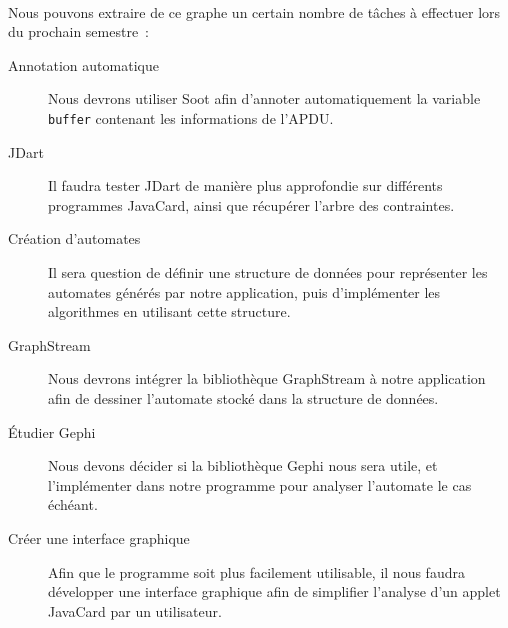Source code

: \paragraph{}
Nous pouvons extraire de ce graphe un certain nombre de tâches à
effectuer lors du prochain semestre~:

\begin{description}
\item[Annotation automatique] Nous devrons utiliser Soot afin
  d'annoter automatiquement la variable \verb|buffer| contenant les
  informations de l'\gls{APDU}.
\item[JDart] Il faudra tester JDart de manière plus approfondie sur
  différents programmes JavaCard, ainsi que récupérer l'arbre des
  contraintes.
\item[Création d'automates] Il sera question de définir une structure
  de données pour représenter les automates générés par notre
  application, puis d'implémenter les algorithmes en utilisant cette
  structure.
\item[GraphStream] Nous devrons intégrer la bibliothèque GraphStream à
  notre application afin de dessiner l'automate stocké dans la
  structure de données.
\item[Étudier Gephi] Nous devons décider si la bibliothèque Gephi nous
  sera utile, et l'implémenter dans notre programme pour analyser
  l'automate le cas échéant.
\item[Créer une interface graphique] Afin que le programme soit plus
  facilement utilisable, il nous faudra développer une interface
  graphique afin de simplifier l'analyse d'un applet JavaCard par un
  utilisateur.
\end{description}

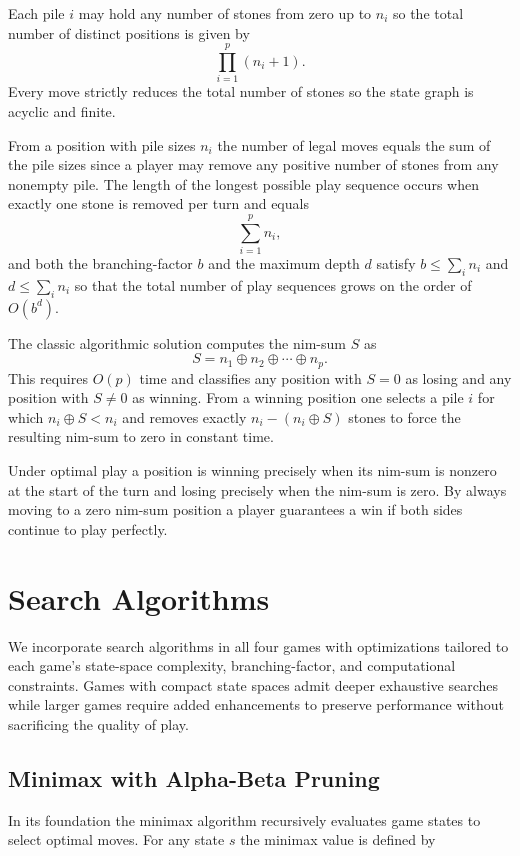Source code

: \documentclass[12pt]{article}
\begin{document}
Each pile \(i\) may hold any number of stones from zero up to \(n_i\) so the total number of distinct positions is given by  
\[
\prod_{i=1}^p (n_i + 1).
\]
Every move strictly reduces the total number of stones so the state graph is acyclic and finite.

From a position with pile sizes \(n_i\) the number of legal moves equals the sum of the pile sizes since a player may remove any positive number of stones from any nonempty pile. The length of the longest possible play sequence occurs when exactly one stone is removed per turn and equals  
\[
\sum_{i=1}^p n_i,
\]
and both the \gls{branching-factor} \(b\) and the maximum depth \(d\) satisfy \(b \le \sum_i n_i\) and \(d \le \sum_i n_i\) so that the total number of play sequences grows on the order of \(O(b^d)\).

The classic algorithmic solution computes the \gls{nim-sum} \(S\) as  
\[
S = n_1 \oplus n_2 \oplus \cdots \oplus n_p.
\]
This requires \(O(p)\) time and classifies any position with \(S = 0\) as losing and any position with \(S \neq 0\) as winning. From a winning position one selects a pile \(i\) for which \(n_i \oplus S < n_i\) and removes exactly \(n_i - (n_i \oplus S)\) stones to force the resulting nim-sum to zero in constant time.

Under optimal play a position is winning precisely when its nim-sum is nonzero at the start of the turn and losing precisely when the nim-sum is zero. By always moving to a zero nim-sum position a player guarantees a win if both sides continue to play perfectly.

\section{Search Algorithms}

We incorporate search algorithms in all four games with optimizations tailored to each game’s state-space complexity, \gls{branching-factor}, and computational constraints. Games with compact state spaces admit deeper exhaustive searches while larger games require added enhancements to preserve performance without sacrificing the quality of play.

\subsection{Minimax with Alpha-Beta Pruning}

In its foundation the minimax algorithm recursively evaluates game states to select optimal moves. For any state \(s\) the minimax value is defined by
\end{document}
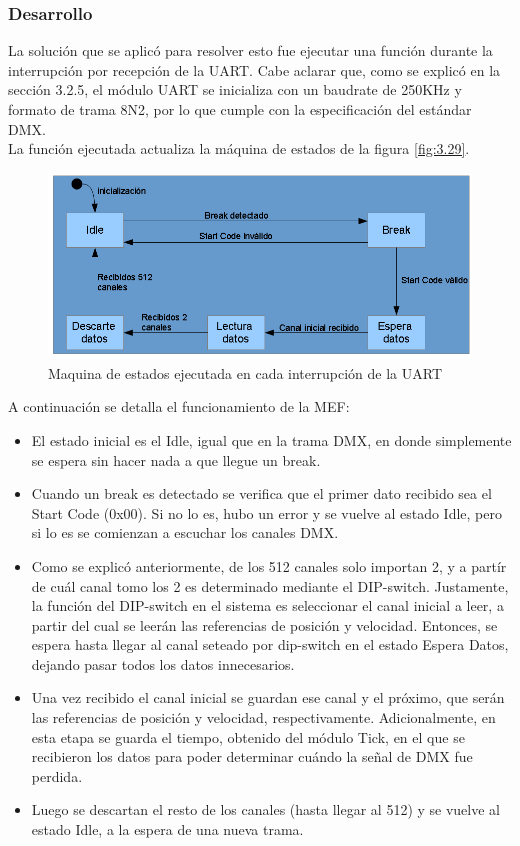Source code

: \subsubsection{Desarrollo}
La solución que se aplicó para resolver esto fue ejecutar una función durante la interrupción por recepción de la UART. Cabe aclarar que, como se explicó en la sección 3.2.5, el  módulo UART se inicializa con un baudrate de 250KHz y formato de trama 8N2, por lo que cumple con la especificación del estándar DMX. \\
La función ejecutada actualiza la máquina de estados de la figura \ref{fig:3.29}.

\begin{figure}[!ht]
	\centering
	\includegraphics[width=16cm,scale=1]{resources/3_29-moduloDMXmef.png}
	\caption{Maquina de estados ejecutada en cada interrupción de la UART}
	\label{fig:\thefigure}
\end{figure}

A continuación se detalla el funcionamiento de la MEF:
\begin{itemize}
	\item El estado inicial es el Idle, igual que en la trama DMX, en donde simplemente se espera sin hacer nada a que llegue un break.
	\item Cuando un break es detectado se verifica que el primer dato recibido sea el Start Code (0x00). Si no lo es, hubo un error y se vuelve al estado Idle, pero si lo es se comienzan a escuchar los canales DMX.
	\item Como se explicó anteriormente, de los 512 canales solo importan 2, y a partír de cuál canal tomo los 2 es determinado mediante el DIP-switch. Justamente, la función del DIP-switch en el sistema es seleccionar el canal inicial a leer, a partir del cual se leerán las referencias de posición y velocidad. Entonces, se espera hasta llegar al canal seteado por dip-switch en el estado Espera Datos, dejando pasar todos los datos innecesarios.
	\item Una vez recibido el canal inicial se guardan ese canal y el próximo, que serán las referencias de posición y velocidad, respectivamente. Adicionalmente, en esta etapa se guarda el tiempo, obtenido del módulo Tick, en el que se recibieron los datos para poder determinar cuándo la señal de DMX fue perdida.
	\item Luego se descartan el resto de los canales (hasta llegar al 512) y se vuelve al estado Idle, a la espera de una nueva trama.
\end{itemize}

········

Everything in the data except the pictures must appear in your answer unchanged.

◆ Exercise solution ◆
Source code

: \paragraph{}
Nous pouvons extraire de ce graphe un certain nombre de tâches à
effectuer lors du prochain semestre~:

\begin{description}
\item[Annotation automatique] Nous devrons utiliser Soot afin
  d'annoter automatiquement la variable \verb|buffer| contenant les
  informations de l'\gls{APDU}.
\item[JDart] Il faudra tester JDart de manière plus approfondie sur
  différents programmes JavaCard, ainsi que récupérer l'arbre des
  contraintes.
\item[Création d'automates] Il sera question de définir une structure
  de données pour représenter les automates générés par notre
  application, puis d'implémenter les algorithmes en utilisant cette
  structure.
\item[GraphStream] Nous devrons intégrer la bibliothèque GraphStream à
  notre application afin de dessiner l'automate stocké dans la
  structure de données.
\item[Étudier Gephi] Nous devons décider si la bibliothèque Gephi nous
  sera utile, et l'implémenter dans notre programme pour analyser
  l'automate le cas échéant.
\item[Créer une interface graphique] Afin que le programme soit plus
  facilement utilisable, il nous faudra développer une interface
  graphique afin de simplifier l'analyse d'un applet JavaCard par un
  utilisateur.
\end{description}

Source code

: \documentclass[12pt]{article}
\begin{document}
Each pile \(i\) may hold any number of stones from zero up to \(n_i\) so the total number of distinct positions is given by  
\[
\prod_{i=1}^p (n_i + 1).
\]
Every move strictly reduces the total number of stones so the state graph is acyclic and finite.

From a position with pile sizes \(n_i\) the number of legal moves equals the sum of the pile sizes since a player may remove any positive number of stones from any nonempty pile. The length of the longest possible play sequence occurs when exactly one stone is removed per turn and equals  
\[
\sum_{i=1}^p n_i,
\]
and both the \gls{branching-factor} \(b\) and the maximum depth \(d\) satisfy \(b \le \sum_i n_i\) and \(d \le \sum_i n_i\) so that the total number of play sequences grows on the order of \(O(b^d)\).

The classic algorithmic solution computes the \gls{nim-sum} \(S\) as  
\[
S = n_1 \oplus n_2 \oplus \cdots \oplus n_p.
\]
This requires \(O(p)\) time and classifies any position with \(S = 0\) as losing and any position with \(S \neq 0\) as winning. From a winning position one selects a pile \(i\) for which \(n_i \oplus S < n_i\) and removes exactly \(n_i - (n_i \oplus S)\) stones to force the resulting nim-sum to zero in constant time.

Under optimal play a position is winning precisely when its nim-sum is nonzero at the start of the turn and losing precisely when the nim-sum is zero. By always moving to a zero nim-sum position a player guarantees a win if both sides continue to play perfectly.

\section{Search Algorithms}

We incorporate search algorithms in all four games with optimizations tailored to each game’s state-space complexity, \gls{branching-factor}, and computational constraints. Games with compact state spaces admit deeper exhaustive searches while larger games require added enhancements to preserve performance without sacrificing the quality of play.

\subsection{Minimax with Alpha-Beta Pruning}

In its foundation the minimax algorithm recursively evaluates game states to select optimal moves. For any state \(s\) the minimax value is defined by
\end{document}
Source code

: \subsubsection{Desarrollo}
La solución que se aplicó para resolver esto fue ejecutar una función durante la interrupción por recepción de la UART. Cabe aclarar que, como se explicó en la sección 3.2.5, el  módulo UART se inicializa con un baudrate de 250KHz y formato de trama 8N2, por lo que cumple con la especificación del estándar DMX. \\
La función ejecutada actualiza la máquina de estados de la figura \ref{fig:3.29}.

\begin{figure}[!ht]
	\centering
	\includegraphics[width=16cm,scale=1]{resources/3_29-moduloDMXmef.png}
	\caption{Maquina de estados ejecutada en cada interrupción de la UART}
	\label{fig:\thefigure}
\end{figure}

A continuación se detalla el funcionamiento de la MEF:
\begin{itemize}
	\item El estado inicial es el Idle, igual que en la trama DMX, en donde simplemente se espera sin hacer nada a que llegue un break.
	\item Cuando un break es detectado se verifica que el primer dato recibido sea el Start Code (0x00). Si no lo es, hubo un error y se vuelve al estado Idle, pero si lo es se comienzan a escuchar los canales DMX.
	\item Como se explicó anteriormente, de los 512 canales solo importan 2, y a partír de cuál canal tomo los 2 es determinado mediante el DIP-switch. Justamente, la función del DIP-switch en el sistema es seleccionar el canal inicial a leer, a partir del cual se leerán las referencias de posición y velocidad. Entonces, se espera hasta llegar al canal seteado por dip-switch en el estado Espera Datos, dejando pasar todos los datos innecesarios.
	\item Una vez recibido el canal inicial se guardan ese canal y el próximo, que serán las referencias de posición y velocidad, respectivamente. Adicionalmente, en esta etapa se guarda el tiempo, obtenido del módulo Tick, en el que se recibieron los datos para poder determinar cuándo la señal de DMX fue perdida.
	\item Luego se descartan el resto de los canales (hasta llegar al 512) y se vuelve al estado Idle, a la espera de una nueva trama.
\end{itemize}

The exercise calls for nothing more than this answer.